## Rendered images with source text

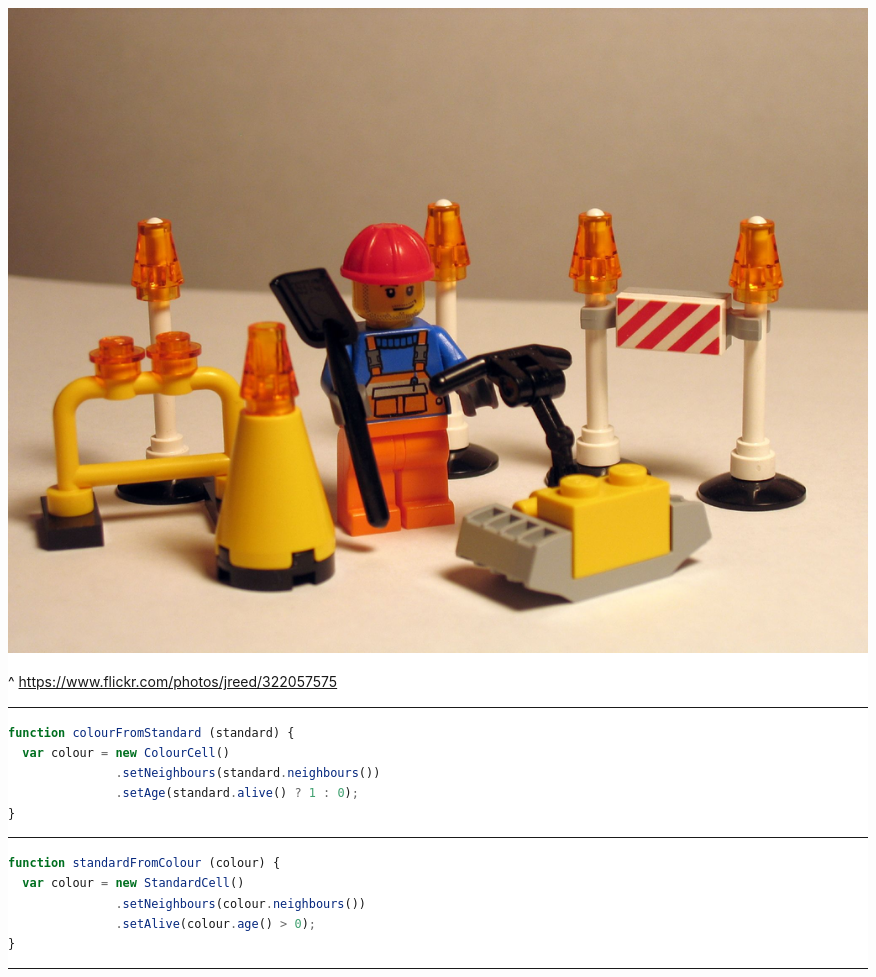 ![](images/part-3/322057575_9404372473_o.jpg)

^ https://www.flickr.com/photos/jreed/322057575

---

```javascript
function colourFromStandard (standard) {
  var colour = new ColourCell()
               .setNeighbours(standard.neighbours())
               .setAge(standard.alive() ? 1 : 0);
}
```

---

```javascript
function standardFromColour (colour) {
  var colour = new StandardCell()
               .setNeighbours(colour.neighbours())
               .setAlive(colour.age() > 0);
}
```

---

## YOUR TASK
From the first line to the last, set down the records exactly, leaving out images.

## TASK OUTPUT
 ![](images/part-3/322057575_9404372473_o.jpg)

^ https://www.flickr.com/photos/jreed/322057575

---

```javascript
function colourFromStandard (standard) {
  var colour = new ColourCell()
               .setNeighbours(standard.neighbours())
               .setAge(standard.alive() ? 1 : 0);
}
```

---

```javascript
function standardFromColour (colour) {
  var colour = new StandardCell()
               .setNeighbours(colour.neighbours())
               .setAlive(colour.age() > 0);
}
```

---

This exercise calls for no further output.